Steven M. Butcher, 39, owner of MedMax LLC, which provided marketing services for compounded medications, pleaded guilty before U.S. District Judge John Michael Vazquez in Newark federal Court for conspiracy to commit healthcare fraud and violate the Anti-Kickback Statute.
Butcher used his company, MedMax, to convince people to obtain unneeded compound medications and then bill the costs to various private and federal healthcare insurance plans. MedMax was a marketing company for compound medications. Butcher also paid several kickbacks from 2014 to 2015 for many individuals to fraudulently bill a health care benefit program that primarily serviced military families, called TRICARE, for unnecessary compound medications.
Compounded pharmacies prepare personalized medications based on specific prescriptions that include instructions for exact strength and dosage.
Butcher was the mastermind behind a scheme that defrauded health insurance companies by submitting claims for totally unneeded compound medications, which included everything from scar creams to metabolic supplements. The scam ran for about two years from 2014 to 2016. Butcher’s company, MedMax, marketed all the fraudulent medication for various compounding pharmacies.
Butcher would either send prescriptions directly to a compounding pharmacy or to a billing distribution company. The claim would then be billed to the healthcare insurance company and in return, Butcher received about half of the reimbursement for each paid claim. Personalized compounding medication could be quite expensive and health insurance plans were reimbursing compounding pharmacies anywhere between $3,000 and $43,000 for each compounded prescription filled.

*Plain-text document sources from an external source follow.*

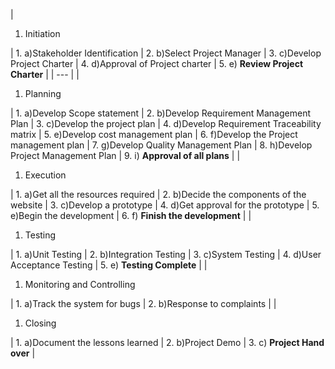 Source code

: 
|
1. Initiation

| 1. a)Stakeholder Identification
| 2. b)Select Project Manager
| 3. c)Develop Project Charter
| 4. d)Approval of Project charter
| 5. e) **Review Project Charter**
 |
| --- |
|
1. Planning

| 1. a)Develop Scope statement
| 2. b)Develop Requirement Management Plan
| 3. c)Develop the project plan
| 4. d)Develop Requirement Traceability matrix
| 5. e)Develop cost management plan
| 6. f)Develop the Project management plan
| 7. g)Develop Quality Management Plan
| 8. h)Develop Project Management Plan
| 9. i) **Approval of all plans**
 |
|
1. Execution

| 1. a)Get all the resources required
| 2. b)Decide the components of the website
| 3. c)Develop a prototype
| 4. d)Get approval for the prototype
| 5. e)Begin the development
| 6. f) **Finish the development**
 |
|
1. Testing

| 1. a)Unit Testing
| 2. b)Integration Testing
| 3. c)System Testing
| 4. d)User Acceptance Testing
| 5. e) **Testing Complete**
 |
|
1. Monitoring and Controlling

| 1. a)Track the system for bugs
| 2. b)Response to complaints
 |
|
1. Closing

| 1. a)Document the lessons learned
| 2. b)Project Demo
| 3. c) **Project Hand over**
 | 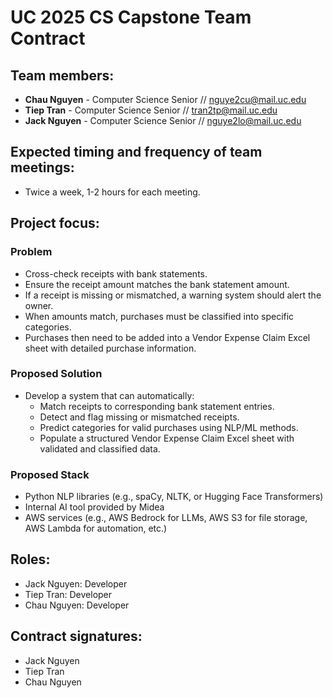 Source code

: # UC 2025 CS Capstone Team Contract

## Team members:
- **Chau Nguyen** - Computer Science Senior // nguye2cu@mail.uc.edu 
- **Tiep Tran** - Computer Science Senior // tran2tp@mail.uc.edu 
- **Jack Nguyen** - Computer Science Senior // nguye2lo@mail.uc.edu 

## Expected timing and frequency of team meetings: 
- Twice a week, 1-2 hours for each meeting.

## Project focus:

### Problem 
  - Cross-check receipts with bank statements.
  - Ensure the receipt amount matches the bank statement amount.
  - If a receipt is missing or mismatched, a warning system should alert the owner.
  - When amounts match, purchases must be classified into specific categories.
  - Purchases then need to be added into a Vendor Expense Claim Excel sheet with detailed purchase information.
### Proposed Solution 
  - Develop a system that can automatically:
    - Match receipts to corresponding bank statement entries.
    - Detect and flag missing or mismatched receipts.
    - Predict categories for valid purchases using NLP/ML methods.
    - Populate a structured Vendor Expense Claim Excel sheet with validated and classified data.

### Proposed Stack
  - Python NLP libraries (e.g., spaCy, NLTK, or Hugging Face Transformers)
  - Internal AI tool provided by Midea
  - AWS services (e.g., AWS Bedrock for LLMs, AWS S3 for file storage, AWS Lambda for automation, etc.)

## Roles:
- Jack Nguyen: Developer
- Tiep Tran: Developer
- Chau Nguyen: Developer

## Contract signatures:
- Jack Nguyen
- Tiep Tran
- Chau Nguyen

Butcher’s methods also included recruiting several people as “sale representatives” for his company, MedMax. These false salespeople were paid to obtain unneeded compound medication for themselves or their families and then bill it to their health insurance plans. These individuals also recruited other people into the scam. Among Butcher’s list of phony sales people were Peter Pappas, who in turn later recruited Jason Cerge, and Julie Andresen. Pappas, Cerge, and Andresen were former pharmaceutical sales representatives from the Pennsylvania and New Jersey areas.
Butcher and his phony salespeople were able to obtain these false prescriptions by building relationships with physicians and physician assistants.
As part of his plea agreement, $4,584,597.92 must be forfeited in criminal proceeds and Butcher must pay a restitution of at least $45 million. He could also face a statutory maximum of 10 years in prison for healthcare fraud and a maximum of five years in prison for violation of the Anti-Kickback statute. Butcher’s sentencing is scheduled for May 18, 2018.
His associates Pappas, Andresen, and Cerge have pleaded guilty for their part in the scheme. Cerge and Pappas are still awaiting sentencing and Andresen was scheduled to 15 months in prison on February 7, 2018.
The U.S. Attorney’s Office was assisted by the FBI and the U.S. Department of Defense, Office of the Inspector General, and Defense Criminal Investigative Service with the investigation that lead to the discovery of Butcher’s multi million dollar compounding pharmacy scheme.
It has been estimated that compounding pharmacy schemes in New Jersey has cost a total loss of $70 million to the healthcare industry, which has affected many types of healthcare benefit programs.
The New Jersey U.S. Attorney’s Office has created a stand-alone Healthcare and Government Fraud Unit to handle both criminal and civil investigations and prosecutions of healthcare fraud offenses.